Companies, when to fanfare in product announcements?

Most of us know about, probaly even closely follow, Apple’s new iPhone reveal every year in September – just like billions of other people globally. This type of new product announcements are designed for several reasons such as creating consumer demand and informing investors so that Apple’s stock price is positively affected on the basis of this positive information. Despite the latter’s importance, however, in general, the reactions from investors are not unequivocally positive but at best mixed to Apple’s or any other brand’s new product announcements. But why?

In our research we tried to find an answer to this question by considering how these brands first announced to the public their intent to produce a new product in the near future.

Product preannouncements

For different reasons such as creating future demand, discouraging competition, or simply, yet, very importantly telling the investors and consumers how innovative they are, firms may decide to “preannounce” their products, i.e., their intent to produce something down the road. For example, recently, Hollywood studios announced their plan to make a new “hunger games” movie in 2026.

Brands, on the other hand, choose different types of content when they preannounce their products especially when it comes to revealing the details. For example, on one hand, in 2005, Coca Cola simply announced that they will be adding new flavors with no further details. On the other hand, in 2011, Netflix announced that they agreed to pay 1 billion USD for the rights to stream series like Gossip Girl and the Vampire Diaries. Coca Cola’s announcement could be considered as “cheap talk” since the brand could easily and without any cost occurring, walk back on this decision. However, Netflix’s announcement is more concrete, i.e., it creates clear expectations that the product will be eventually introduced to the market as indicated. Hence, we call the preannouncements similar to Coca Cola’s as costless preannouncements and the ones similar to Netflix’s as costly announcements. We argued that how, i.e., whether brands use costly vs. costless preannouncements for their upcoming products will impact the market’s reaction to the product announcement itself when it arrives.
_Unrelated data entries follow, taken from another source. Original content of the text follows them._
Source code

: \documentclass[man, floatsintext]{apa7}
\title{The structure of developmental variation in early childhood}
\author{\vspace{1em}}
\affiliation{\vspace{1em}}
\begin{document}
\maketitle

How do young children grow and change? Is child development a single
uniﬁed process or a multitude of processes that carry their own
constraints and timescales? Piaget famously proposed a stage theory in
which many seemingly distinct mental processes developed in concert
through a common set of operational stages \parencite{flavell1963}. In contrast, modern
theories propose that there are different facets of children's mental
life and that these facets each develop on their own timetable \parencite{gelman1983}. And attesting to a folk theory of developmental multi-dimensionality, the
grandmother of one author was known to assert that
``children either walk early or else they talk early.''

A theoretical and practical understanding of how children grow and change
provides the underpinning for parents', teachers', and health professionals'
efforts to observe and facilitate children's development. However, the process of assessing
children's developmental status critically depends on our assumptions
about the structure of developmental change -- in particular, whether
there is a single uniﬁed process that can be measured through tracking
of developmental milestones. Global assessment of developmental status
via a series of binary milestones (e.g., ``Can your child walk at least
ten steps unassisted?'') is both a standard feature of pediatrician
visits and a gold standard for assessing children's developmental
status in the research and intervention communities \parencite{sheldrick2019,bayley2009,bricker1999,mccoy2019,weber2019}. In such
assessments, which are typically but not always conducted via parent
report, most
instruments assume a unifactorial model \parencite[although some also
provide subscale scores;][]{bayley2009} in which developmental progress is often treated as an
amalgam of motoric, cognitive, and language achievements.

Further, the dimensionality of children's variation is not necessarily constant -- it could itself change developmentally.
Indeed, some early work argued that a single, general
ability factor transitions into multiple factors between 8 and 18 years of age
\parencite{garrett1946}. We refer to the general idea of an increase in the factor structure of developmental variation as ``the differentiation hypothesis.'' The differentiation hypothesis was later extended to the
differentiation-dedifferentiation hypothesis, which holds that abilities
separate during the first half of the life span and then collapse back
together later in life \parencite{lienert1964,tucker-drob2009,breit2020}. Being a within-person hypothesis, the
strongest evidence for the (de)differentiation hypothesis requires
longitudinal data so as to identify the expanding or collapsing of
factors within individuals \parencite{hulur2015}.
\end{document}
Linking two announcements together

Our idea is simple. Costless preannouncements do not include much information or create a lot of confidence in investors about brands’ intention to eventually introduce the product. However, if brands do introduce the product, then, this is “pleasantly surprising”, and markets react positively. The costly preannouncements, on the other hand, create confidence and expectations in investors that brands will eventually introduce the product. Therefore, the product’s actual announcement does not include a lot of information and investors are likely to “brush it off” as something expected.

Testing the idea

In order to test this idea, we matched companies’ 149 product announcements published in Wall Street Journal that also had preannounced their intent to produce in the previous year leading to the product’s announcement. The final list includes a broad spectrum of product categories ranging from technology to consumer products to utilities. Doctoral students and authors independently classified the preannouncements into costly (78 announcements) and costless (71 announcements) categories by looking for some keywords within the announcements such as “minor changes” or “updates” for costless and “development cost” or “advertising cost” for costly categories. The raters agreed more than 95% of the times for each category and the remaining discrepancies were solved after mutual discussion.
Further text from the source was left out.